Open Access Article Originally Published: May 07, 2007
In his 36 years with BP, Jeremy Gilbert worked in Kuwait, Abu Dhabi, Iran,
Alaska, and the North Sea. In the late 1980s, Gilbert became BP's Chief Petroleum Engineer, with responsibility for all of BP's petroleum engineering worldwide. In this wide-ranging interview with ASPO-USA's Randy Udall, he reflects on the myriad challenges we face in forecasting the future course of
global oil production.
Q: A recent series of posts at www.theoildrum.com attempt to divine the
current status and future prospects of Saudi Arabia's Ghawar field, the world's
largest. Your thoughts?
A: I am amazed at the energy and diligence which the authors exhibit in
carrying out their analyses. It is tragic that the Saudis won't release more
detailed performance data and their own analyses which would show the situation
more clearly. It seems likely to me that the conclusion that Ghawar is in
decline is correct. But it's a big step to conclude that its decline will be
steep. Oil companies employ reservoir engineers and reservoir geologists to deal
with just the situation we have here: "a mature field is showing signs of
declining production with its current development, what can we profitably do
that might change this situation?"
Q: More than half the oil produced in Mexico is consumed in the U.S. In 2001,
PEMEX built the world's largest nitrogen injection plant to increase reservoir
pressure at Cantarell. Production doubled to nearly 2 million barrels a day, but
last year went into precipitous, apparently terminal decline. Would you, as a
petroleum engineer, have anticipated this result?
A: I'm quite sure that the Mexicans were well aware of the uncertainty
associated with gas flooding. There are many challenges associated with a
successful gas flood. These center on being able to control the advance of the
gas front. Because gas viscosity is so much less than that of the other
reservoir fluids it will tend to cone and to finger through oil saturated zones,
resulting in the premature breakthrough of injected gas into producing
perforations. Once gas breakthrough occurs, oil production from the partially
swept layer will decline very rapidly, and possibly completely.

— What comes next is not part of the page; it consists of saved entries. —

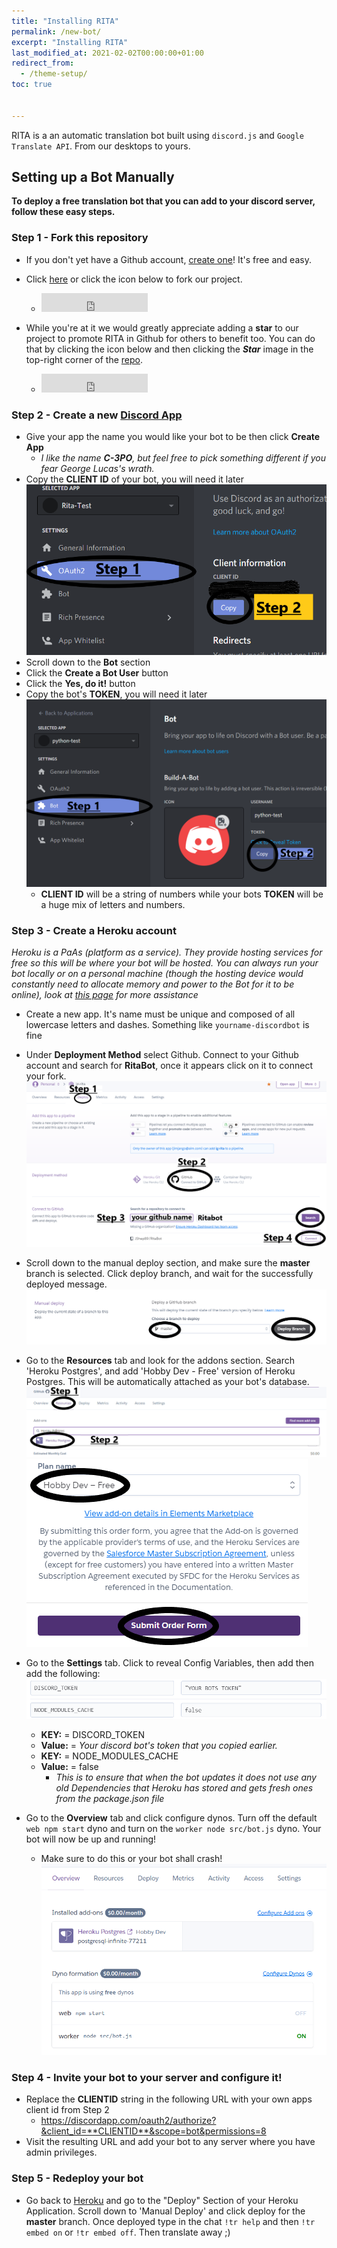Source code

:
 ```yaml
---
title: "Installing RITA"
permalink: /new-bot/
excerpt: "Installing RITA"
last_modified_at: 2021-02-02T00:00:00+01:00   
redirect_from:
  - /theme-setup/
toc: true


---
```


RITA is a an automatic translation bot built using `discord.js` and `Google Translate API`. From our desktops to yours.  

## Setting up a Bot Manually

**To deploy a free translation bot that you can add to your discord server, follow these easy steps.**

### Step 1 - Fork this repository
* If you don't yet have a Github account, [create one](https://github.com/join)! It's free and easy.
* Click [here](https://github.com/RitaBot-Project/RitaBot/fork) or click the icon below to fork our project.

  * <iframe src="https://ghbtns.com/github-btn.html?user=RitaBot-Project&repo=RitaBot&type=fork&count=true&size=large" frameborder="0" scrolling="0" width="170" height="30" title="GitHub"></iframe>

* While you're at it we would greatly appreciate adding a **star** to our project to promote RITA in Github for others to benefit too. You can do that by clicking the icon below and then clicking the ***Star*** image in the top-right corner of the [repo](https://github.com/RitaBot-Project/RitaBot).
  
  * <iframe src="https://ghbtns.com/github-btn.html?user=RitaBot-Project&repo=RitaBot&type=star&count=true&size=large" frameborder="0" scrolling="0" width="170" height="30" title="GitHub"></iframe>


### Step 2 - Create a new [Discord App](https://discordapp.com/developers/applications)
* Give your app the name you would like your bot to be then click **Create App**
  * *I like the name **C-3PO**, but feel free to pick something different if you fear George Lucas's wrath.*
* Copy the **CLIENT ID** of your bot, you will need it later
 ![](../../assets/images/Client_ID.png)
* Scroll down to the **Bot** section
* Click the **Create a Bot User** button
* Click the **Yes, do it!** button
* Copy the bot's **TOKEN**, you will need it later
![](../../assets/images/Token_ID.png)
    * **CLIENT ID** will be a string of numbers while your bots **TOKEN** will be a huge mix of letters and numbers.


### Step 3 - Create a Heroku account

*Heroku is a PaAs (platform as a service). They provide hosting services for free so this will be where your bot will be hosted. You can always run your bot locally or on a personal machine (though the hosting device would constantly need to allocate memory and power to the Bot for it to be online), look at [this page](https://ritabot.gg/local/) for more assistance*

* Create a new app. It's name must be unique and composed of all lowercase letters and dashes. Something like `yourname-discordbot` is fine
* Under **Deployment Method** select Github. Connect to your Github account and search for **RitaBot**, once it appears click on it to connect your fork.
![](../../assets/images/Deploy_part_1.png)
* Scroll down to the manual deploy section, and make sure the **master** branch is selected. Click deploy branch, and wait for the successfully deployed message.
![](../../assets/images/Deploy_part_2.png)
* Go to the **Resources** tab and look for the addons section. Search 'Heroku Postgres', and add 'Hobby Dev - Free' version of Heroku Postgres. This will be automatically attached as your bot's database.
![](../../assets/images/postgres_1.png)  
![](../../assets/images/postgres_2.png)
* Go to the **Settings** tab. Click to reveal Config Variables, then add then add the following:
![](../../assets/images/Config_vars.png)
  * **KEY:** =  DISCORD_TOKEN
  * **Value:** = *Your discord bot's token that you copied earlier.*
  * **KEY:** =  NODE_MODULES_CACHE
  * **Value:** = false
    * *This is to ensure that when the bot updates it does not use any old Dependencies that Heroku has stored and gets fresh ones from the package.json file*

* Go to the **Overview** tab and click configure dynos. Turn off the default `web npm start` dyno and turn on the `worker node src/bot.js` dyno. Your bot will now be up and running!
  * Make sure to do this or your bot shall crash!
![](../../assets/images/Dynos.png)

### Step 4 - Invite your bot to your server and configure it!
* Replace the **CLIENTID** string in the following URL with your own apps client id from Step 2
     * https://discordapp.com/oauth2/authorize?&client_id=**CLIENTID**&scope=bot&permissions=8
* Visit the resulting URL and add your bot to any server where you have admin privileges.

### Step 5 - Redeploy your bot
* Go back to [Heroku](https://heroku.com/) and go to the "Deploy" Section of your Heroku Application. Scroll down to 'Manual Deploy' and click deploy for the **master** branch. Once deployed type in the chat `!tr help` and then `!tr embed on` or `!tr embed off`. Then translate away ;)



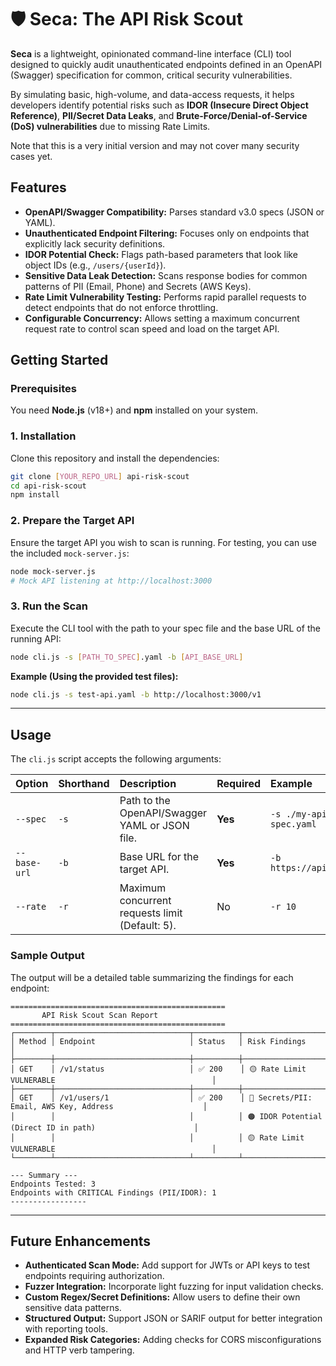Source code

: # 🛡️ Seca: The API Risk Scout

**Seca** is a lightweight, opinionated command-line interface (CLI) tool designed to quickly audit unauthenticated endpoints defined in an OpenAPI (Swagger) specification for common, critical security vulnerabilities.

By simulating basic, high-volume, and data-access requests, it helps developers identify potential risks such as **IDOR (Insecure Direct Object Reference)**, **PII/Secret Data Leaks**, and **Brute-Force/Denial-of-Service (DoS) vulnerabilities** due to missing Rate Limits.

Note that this is a very initial version and may not cover many security cases yet.

## Features

  * **OpenAPI/Swagger Compatibility:** Parses standard v3.0 specs (JSON or YAML).
  * **Unauthenticated Endpoint Filtering:** Focuses only on endpoints that explicitly lack security definitions.
  * **IDOR Potential Check:** Flags path-based parameters that look like object IDs (e.g., `/users/{userId}`).
  * **Sensitive Data Leak Detection:** Scans response bodies for common patterns of PII (Email, Phone) and Secrets (AWS Keys).
  * **Rate Limit Vulnerability Testing:** Performs rapid parallel requests to detect endpoints that do not enforce throttling.
  * **Configurable Concurrency:** Allows setting a maximum concurrent request rate to control scan speed and load on the target API.


## Getting Started

### Prerequisites

You need **Node.js** (v18+) and **npm** installed on your system.

### 1\. Installation

Clone this repository and install the dependencies:

```bash
git clone [YOUR_REPO_URL] api-risk-scout
cd api-risk-scout
npm install
```

### 2\. Prepare the Target API

Ensure the target API you wish to scan is running. For testing, you can use the included `mock-server.js`:

```bash
node mock-server.js
# Mock API listening at http://localhost:3000
```

### 3\. Run the Scan

Execute the CLI tool with the path to your spec file and the base URL of the running API:

```bash
node cli.js -s [PATH_TO_SPEC].yaml -b [API_BASE_URL]
```

**Example (Using the provided test files):**

```bash
node cli.js -s test-api.yaml -b http://localhost:3000/v1
```

-----

## Usage

The `cli.js` script accepts the following arguments:

| Option | Shorthand | Description | Required | Example |
| :--- | :--- | :--- | :--- | :--- |
| `--spec` | `-s` | Path to the OpenAPI/Swagger YAML or JSON file. | **Yes** | `-s ./my-api-spec.yaml` |
| `--base-url` | `-b` | Base URL for the target API. | **Yes** | `-b https://api.prod.com` |
| `--rate` | `-r` | Maximum concurrent requests limit (Default: 5). | No | `-r 10` |

### Sample Output

The output will be a detailed table summarizing the findings for each endpoint:

```
================================================
       API Risk Scout Scan Report
================================================
┌────────┬──────────────────────────────┬──────────┬────────────────────────────────────────────────────────────┐
│ Method │ Endpoint                     │ Status   │ Risk Findings                                              │
├────────┼──────────────────────────────┼──────────┼────────────────────────────────────────────────────────────┤
│ GET    │ /v1/status                   │ ✅ 200    │ 🟡 Rate Limit VULNERABLE                                   │
├────────┼──────────────────────────────┼──────────┼────────────────────────────────────────────────────────────┤
│ GET    │ /v1/users/1                  │ ✅ 200    │ 🔴 Secrets/PII: Email, AWS Key, Address                    │
│        │                              │          │ 🟠 IDOR Potential (Direct ID in path)                      │
│        │                              │          │ 🟡 Rate Limit VULNERABLE                                   │
└────────┴──────────────────────────────┴──────────┴────────────────────────────────────────────────────────────┘

--- Summary ---
Endpoints Tested: 3
Endpoints with CRITICAL Findings (PII/IDOR): 1
-----------------
```

-----

## Future Enhancements
  * **Authenticated Scan Mode:** Add support for JWTs or API keys to test endpoints requiring authorization.
  * **Fuzzer Integration:** Incorporate light fuzzing for input validation checks.
  * **Custom Regex/Secret Definitions:** Allow users to define their own sensitive data patterns.
  * **Structured Output:** Support JSON or SARIF output for better integration with reporting tools.
  * **Expanded Risk Categories:** Adding checks for CORS misconfigurations and HTTP verb tampering.
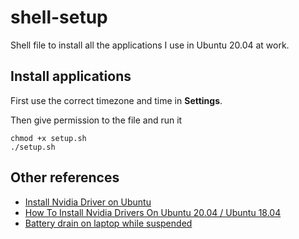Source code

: # shell-setup
Shell file to install all the applications I use in Ubuntu 20.04 at work.

## Install applications
First use the correct timezone and time in **Settings**.

Then give permission to the file and run it 

```
chmod +x setup.sh
./setup.sh
```

## Other references
- [Install Nvidia Driver on Ubuntu](https://gist.github.com/bitsurgeon/b0f4440984c9e60dcd8fe8bbc346c029)
- [How To Install Nvidia Drivers On Ubuntu 20.04 / Ubuntu 18.04](https://www.itzgeek.com/post/how-to-install-nvidia-drivers-on-ubuntu-20-04-ubuntu-18-04.html)
- [Battery drain on laptop while suspended](https://www.reddit.com/r/Ubuntu/comments/k24okb/battery_drain_on_laptop_while_suspended/)
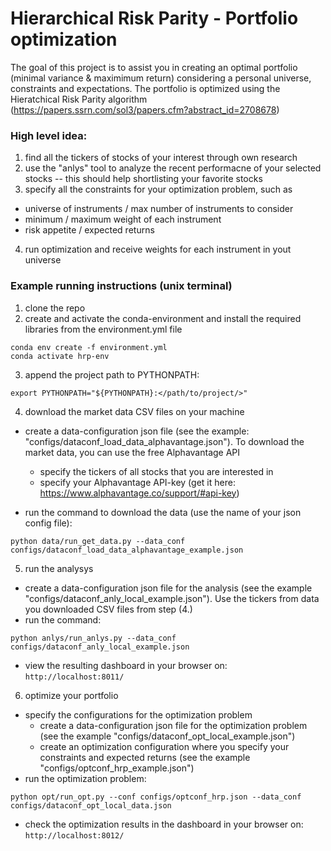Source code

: # Hierarchical Risk Parity - Portfolio optimization

The goal of this project is to assist you in creating an optimal portfolio (minimal variance & maximimum return) considering a personal universe, constraints 
and expectations. The portfolio is optimized using the Hieratchical Risk Parity algorithm (https://papers.ssrn.com/sol3/papers.cfm?abstract_id=2708678)

### High level idea: ###
1. find all the tickers of stocks of your interest through own research
2. use the "anlys" tool to analyze the recent performacne of your selected stocks -- this should help shortlisting your favorite stocks
3. specify all the constraints for your optimization problem, such as
 * universe of instruments / max number of instruments to consider
 * minimum / maximum weight of each instrument
 * risk appetite / expected returns
4. run optimization and receive weights for each instrument in yout universe

### Example running instructions (unix terminal) ###
1. clone the repo
2. create and activate the conda-environment and install the required libraries from the environment.yml file 
```
conda env create -f environment.yml
conda activate hrp-env
```
3. append the project path to PYTHONPATH:
```
export PYTHONPATH="${PYTHONPATH}:</path/to/project/>"
```
4. download the market data CSV files on your machine
* create a data-configuration json file (see the example: "configs/dataconf_load_data_alphavantage.json"). To download the market data, you can use the free 
Alphavantage API
   * specify the tickers of all stocks that you are interested in
   * specify your Alphavantage API-key (get it here: https://www.alphavantage.co/support/#api-key)

* run the command to download the data (use the name of your json config file):
```
python data/run_get_data.py --data_conf configs/dataconf_load_data_alphavantage_example.json 
```
5. run the analysys
* create a data-configuration json file for the analysis (see the example "configs/dataconf_anly_local_example.json"). Use the tickers from data you downloaded CSV files from step (4.)
* run the command:
```
python anlys/run_anlys.py --data_conf configs/dataconf_anly_local_example.json
```
* view the resulting dashboard in your browser on: ```http://localhost:8011/```
6. optimize your portfolio 
* specify the configurations for the optimization problem
   * create a data-configuration json file for the optimization problem (see the example "configs/dataconf_opt_local_example.json")
   * create an optimization configuration where you specify your constraints and expected returns (see the example "configs/optconf_hrp_example.json")
* run the optimization problem:
```
python opt/run_opt.py --conf configs/optconf_hrp.json --data_conf configs/dataconf_opt_local_data.json
```
* check the optimization results in the dashboard in your browser on: ```http://localhost:8012/```
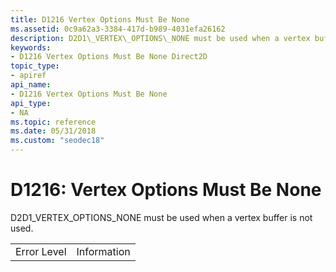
 ```yaml
---
title: D1216 Vertex Options Must Be None
ms.assetid: 0c9a62a3-3384-417d-b989-4031efa26162
description: D2D1\_VERTEX\_OPTIONS\_NONE must be used when a vertex buffer is not used.
keywords:
- D1216 Vertex Options Must Be None Direct2D
topic_type:
- apiref
api_name:
- D1216 Vertex Options Must Be None
api_type:
- NA
ms.topic: reference
ms.date: 05/31/2018
ms.custom: "seodec18"
---
```


# D1216: Vertex Options Must Be None

D2D1\_VERTEX\_OPTIONS\_NONE must be used when a vertex buffer is not used.



|             |             |
|-------------|-------------|
| Error Level | Information |



 

 

 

Q: When do you expect global production to peak, and thereafter what do you
expect the average decline rate to be?
A: I expect to see a peak sometime before 2015, but I don't think we'll see a
simple maximum followed by a decline. I foresee a series of maxima, each
followed by a brief decline. The simplest analogue would be a sine wave. It may
be some time after the true peak before we can recognize it as such. Once one
starts talking about average decline rates for regions, countries, the world one
gets into a very murky place. Averaging is a dangerous process; averages hide
all sorts of anomalies and variations. As we've seen the post-plateau decline
rate for individual reservoirs can be as much as 15%/year. If we take the
decline rate for a region, where fields are at different stages in their
depletion and where some new reservoirs may be coming on stream then the decline
rate is more likely to be 4-8%/year. The higher rates will be seen in area where
exploration is effectively over, such as the U.K. Continental Shelf. Since the
world as a whole is less mature than the North Sea, I expect a lower decline
rate.
Q: You worked in Libya, Kuwait, and Abu Dhabi. How much scope is there for
future discoveries in the Middle East?
A: There is still much scope for exploration in the Middle East, both in
deeper horizons than those currently developed and in stratigraphically more
complex areas. By their very nature these deep and complex reservoirs are likely
to be smaller and more expensive to develop than the relatively shallow,
relatively simple and generally large fields currently under production. For the
last few decades there has been little incentive for these countries to 'mature'
their exploration programs; they had access to so many discovered barrels that
there was no point in going to look for more. In Kuwait and Bahrein, the smaller
countries, the scope for additional oil to be discovered is fairly limited and
the deeper horizons are likely to be gas-prone but in Saudi, in Iraq and to a
lesser extent in Iran there could still be some pleasant surprises. This does
not mean that a peak in these countries' production can be deferred the delay
from exploration to exploitation is too long but it should mean that the
post-plateau decline rate will be low, probably less than 5%/year. And it won't
be 5% every year, there will be sharp variations.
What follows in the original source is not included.